WHAT IS BEING ASKED
Copy each line of the data below with the word "into".

DATA SECTION
= Beginning of Section =
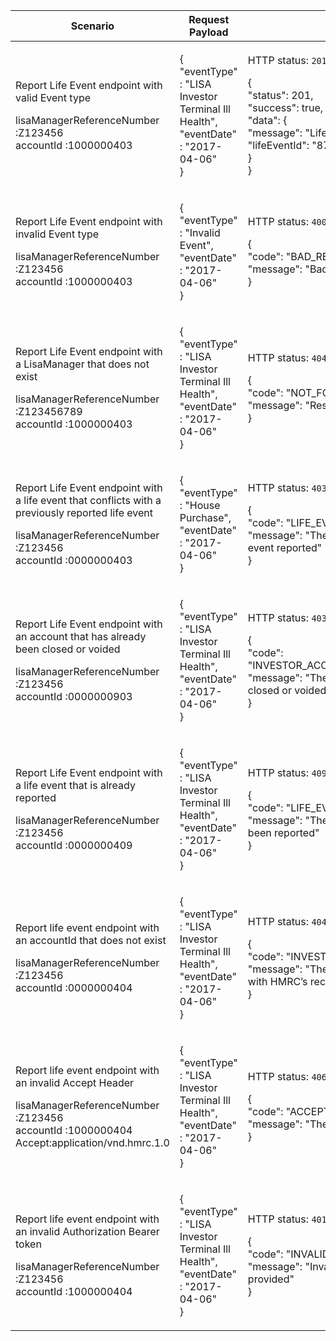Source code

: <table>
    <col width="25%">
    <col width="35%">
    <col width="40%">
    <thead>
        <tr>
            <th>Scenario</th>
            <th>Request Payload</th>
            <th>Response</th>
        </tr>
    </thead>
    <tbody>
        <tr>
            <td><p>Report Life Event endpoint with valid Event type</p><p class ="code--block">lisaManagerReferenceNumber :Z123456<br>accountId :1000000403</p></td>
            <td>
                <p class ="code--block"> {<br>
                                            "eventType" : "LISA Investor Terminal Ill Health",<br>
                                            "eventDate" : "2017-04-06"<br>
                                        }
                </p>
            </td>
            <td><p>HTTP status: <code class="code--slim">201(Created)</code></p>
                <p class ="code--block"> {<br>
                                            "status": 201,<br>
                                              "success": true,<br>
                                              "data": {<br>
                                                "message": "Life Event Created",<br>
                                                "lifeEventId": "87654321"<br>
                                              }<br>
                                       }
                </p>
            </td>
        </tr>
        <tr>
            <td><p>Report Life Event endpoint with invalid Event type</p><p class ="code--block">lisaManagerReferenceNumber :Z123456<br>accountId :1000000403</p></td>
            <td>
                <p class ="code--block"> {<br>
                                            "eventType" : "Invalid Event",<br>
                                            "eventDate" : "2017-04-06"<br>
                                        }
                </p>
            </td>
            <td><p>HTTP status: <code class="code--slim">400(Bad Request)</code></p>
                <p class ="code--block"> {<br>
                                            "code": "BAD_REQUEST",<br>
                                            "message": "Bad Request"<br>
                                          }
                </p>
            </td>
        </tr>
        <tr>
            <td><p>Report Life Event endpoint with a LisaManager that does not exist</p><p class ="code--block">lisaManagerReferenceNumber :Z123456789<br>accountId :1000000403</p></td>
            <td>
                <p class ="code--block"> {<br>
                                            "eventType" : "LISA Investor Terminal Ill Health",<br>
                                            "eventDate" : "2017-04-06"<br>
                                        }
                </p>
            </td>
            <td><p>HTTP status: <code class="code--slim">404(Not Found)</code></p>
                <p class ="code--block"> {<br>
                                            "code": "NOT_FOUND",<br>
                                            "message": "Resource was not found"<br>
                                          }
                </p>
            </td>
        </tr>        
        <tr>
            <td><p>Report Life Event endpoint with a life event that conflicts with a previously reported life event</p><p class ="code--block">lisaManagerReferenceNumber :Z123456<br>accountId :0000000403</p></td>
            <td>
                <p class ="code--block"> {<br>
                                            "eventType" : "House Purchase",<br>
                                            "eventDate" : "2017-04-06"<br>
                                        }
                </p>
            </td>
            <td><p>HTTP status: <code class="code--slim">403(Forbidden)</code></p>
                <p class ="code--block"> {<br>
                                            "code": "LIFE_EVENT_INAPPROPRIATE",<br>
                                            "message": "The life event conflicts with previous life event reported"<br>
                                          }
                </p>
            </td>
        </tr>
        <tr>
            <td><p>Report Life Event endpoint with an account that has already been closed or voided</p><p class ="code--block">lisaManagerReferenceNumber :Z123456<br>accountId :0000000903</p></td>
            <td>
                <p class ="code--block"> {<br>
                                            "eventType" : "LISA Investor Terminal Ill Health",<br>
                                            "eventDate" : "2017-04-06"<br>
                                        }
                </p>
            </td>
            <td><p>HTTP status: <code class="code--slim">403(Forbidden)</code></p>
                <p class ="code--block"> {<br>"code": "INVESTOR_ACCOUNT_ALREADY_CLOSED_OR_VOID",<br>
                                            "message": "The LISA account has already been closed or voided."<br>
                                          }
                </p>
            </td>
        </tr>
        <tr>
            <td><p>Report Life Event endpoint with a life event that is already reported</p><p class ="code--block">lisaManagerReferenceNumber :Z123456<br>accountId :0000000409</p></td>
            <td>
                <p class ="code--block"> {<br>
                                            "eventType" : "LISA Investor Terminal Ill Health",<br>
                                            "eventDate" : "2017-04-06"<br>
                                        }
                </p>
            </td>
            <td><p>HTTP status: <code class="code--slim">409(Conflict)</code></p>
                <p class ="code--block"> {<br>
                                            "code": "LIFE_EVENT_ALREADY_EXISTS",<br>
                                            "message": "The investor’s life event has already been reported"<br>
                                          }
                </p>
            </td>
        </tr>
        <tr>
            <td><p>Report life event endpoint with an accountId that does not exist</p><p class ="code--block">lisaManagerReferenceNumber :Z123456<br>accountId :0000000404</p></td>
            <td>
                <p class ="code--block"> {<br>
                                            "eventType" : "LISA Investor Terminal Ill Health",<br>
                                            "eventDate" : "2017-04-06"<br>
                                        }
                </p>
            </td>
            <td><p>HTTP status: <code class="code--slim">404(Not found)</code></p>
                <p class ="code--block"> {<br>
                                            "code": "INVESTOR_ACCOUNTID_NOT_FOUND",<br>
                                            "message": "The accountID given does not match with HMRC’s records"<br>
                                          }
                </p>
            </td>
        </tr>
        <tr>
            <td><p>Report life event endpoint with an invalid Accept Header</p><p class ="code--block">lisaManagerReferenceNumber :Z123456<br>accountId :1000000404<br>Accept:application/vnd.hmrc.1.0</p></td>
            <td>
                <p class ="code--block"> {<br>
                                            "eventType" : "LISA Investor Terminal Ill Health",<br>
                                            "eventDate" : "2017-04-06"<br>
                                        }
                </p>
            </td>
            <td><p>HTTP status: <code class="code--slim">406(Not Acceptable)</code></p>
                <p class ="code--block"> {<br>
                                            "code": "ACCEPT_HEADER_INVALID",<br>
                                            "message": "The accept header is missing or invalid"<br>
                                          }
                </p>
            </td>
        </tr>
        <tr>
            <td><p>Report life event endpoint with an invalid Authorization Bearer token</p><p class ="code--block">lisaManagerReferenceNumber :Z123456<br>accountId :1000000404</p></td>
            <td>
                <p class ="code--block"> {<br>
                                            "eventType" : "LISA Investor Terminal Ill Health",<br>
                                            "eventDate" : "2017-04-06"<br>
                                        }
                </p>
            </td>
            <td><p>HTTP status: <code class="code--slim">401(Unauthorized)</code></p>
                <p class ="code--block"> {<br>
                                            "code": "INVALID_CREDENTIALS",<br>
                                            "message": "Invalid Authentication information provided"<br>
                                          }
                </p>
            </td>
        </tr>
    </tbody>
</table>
= End of Section =
= Beginning of Section =
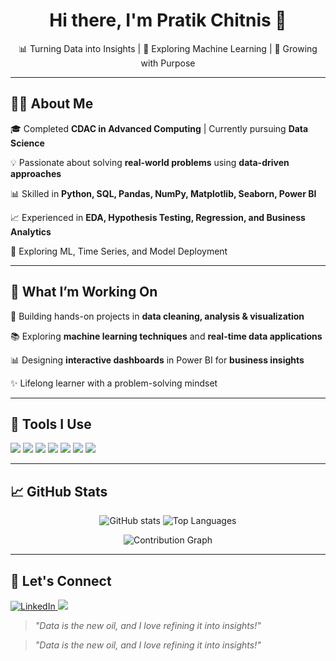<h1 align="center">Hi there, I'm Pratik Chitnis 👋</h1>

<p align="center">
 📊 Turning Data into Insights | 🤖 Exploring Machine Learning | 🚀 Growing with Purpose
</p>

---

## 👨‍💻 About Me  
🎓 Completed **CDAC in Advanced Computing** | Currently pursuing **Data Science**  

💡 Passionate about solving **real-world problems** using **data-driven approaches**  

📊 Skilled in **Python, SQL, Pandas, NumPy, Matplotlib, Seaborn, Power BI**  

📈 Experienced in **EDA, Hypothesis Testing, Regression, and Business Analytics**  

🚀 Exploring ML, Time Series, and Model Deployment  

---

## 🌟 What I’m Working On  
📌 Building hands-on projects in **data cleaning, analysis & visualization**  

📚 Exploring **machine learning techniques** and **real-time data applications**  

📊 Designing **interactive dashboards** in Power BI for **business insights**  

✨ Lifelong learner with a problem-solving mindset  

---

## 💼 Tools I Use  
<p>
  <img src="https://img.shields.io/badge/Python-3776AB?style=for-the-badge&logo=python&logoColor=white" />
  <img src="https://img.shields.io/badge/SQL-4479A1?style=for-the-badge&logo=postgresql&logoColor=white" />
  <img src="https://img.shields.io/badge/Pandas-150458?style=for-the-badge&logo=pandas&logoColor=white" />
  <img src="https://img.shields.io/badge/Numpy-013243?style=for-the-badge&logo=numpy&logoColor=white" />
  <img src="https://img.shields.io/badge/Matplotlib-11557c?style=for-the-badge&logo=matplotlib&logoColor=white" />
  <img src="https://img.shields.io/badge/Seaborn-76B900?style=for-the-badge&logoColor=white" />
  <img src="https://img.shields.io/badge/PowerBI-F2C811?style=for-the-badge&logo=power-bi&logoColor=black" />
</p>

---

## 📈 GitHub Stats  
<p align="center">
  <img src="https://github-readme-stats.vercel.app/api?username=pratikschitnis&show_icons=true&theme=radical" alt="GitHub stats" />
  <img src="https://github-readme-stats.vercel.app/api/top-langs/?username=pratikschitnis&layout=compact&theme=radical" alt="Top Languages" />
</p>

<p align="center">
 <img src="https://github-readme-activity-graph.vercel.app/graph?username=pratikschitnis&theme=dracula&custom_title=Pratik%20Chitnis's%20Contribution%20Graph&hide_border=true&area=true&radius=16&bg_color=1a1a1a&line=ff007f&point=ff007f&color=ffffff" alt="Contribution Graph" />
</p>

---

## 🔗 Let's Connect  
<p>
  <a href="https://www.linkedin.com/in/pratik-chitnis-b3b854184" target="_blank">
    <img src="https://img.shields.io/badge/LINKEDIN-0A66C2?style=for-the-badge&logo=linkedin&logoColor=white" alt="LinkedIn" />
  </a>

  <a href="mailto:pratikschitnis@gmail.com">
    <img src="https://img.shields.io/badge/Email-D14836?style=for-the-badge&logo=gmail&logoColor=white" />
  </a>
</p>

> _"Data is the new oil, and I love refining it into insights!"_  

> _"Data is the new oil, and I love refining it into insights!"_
= End of Section =
RESULT FOR THIS TASK
 📊 Turning Data into Insights | 🤖 Exploring Machine Learning | 🚀 Growing with Purpose
> _"Data is the new oil, and I love refining it into insights!"_  
> _"Data is the new oil, and I love refining it into insights!"_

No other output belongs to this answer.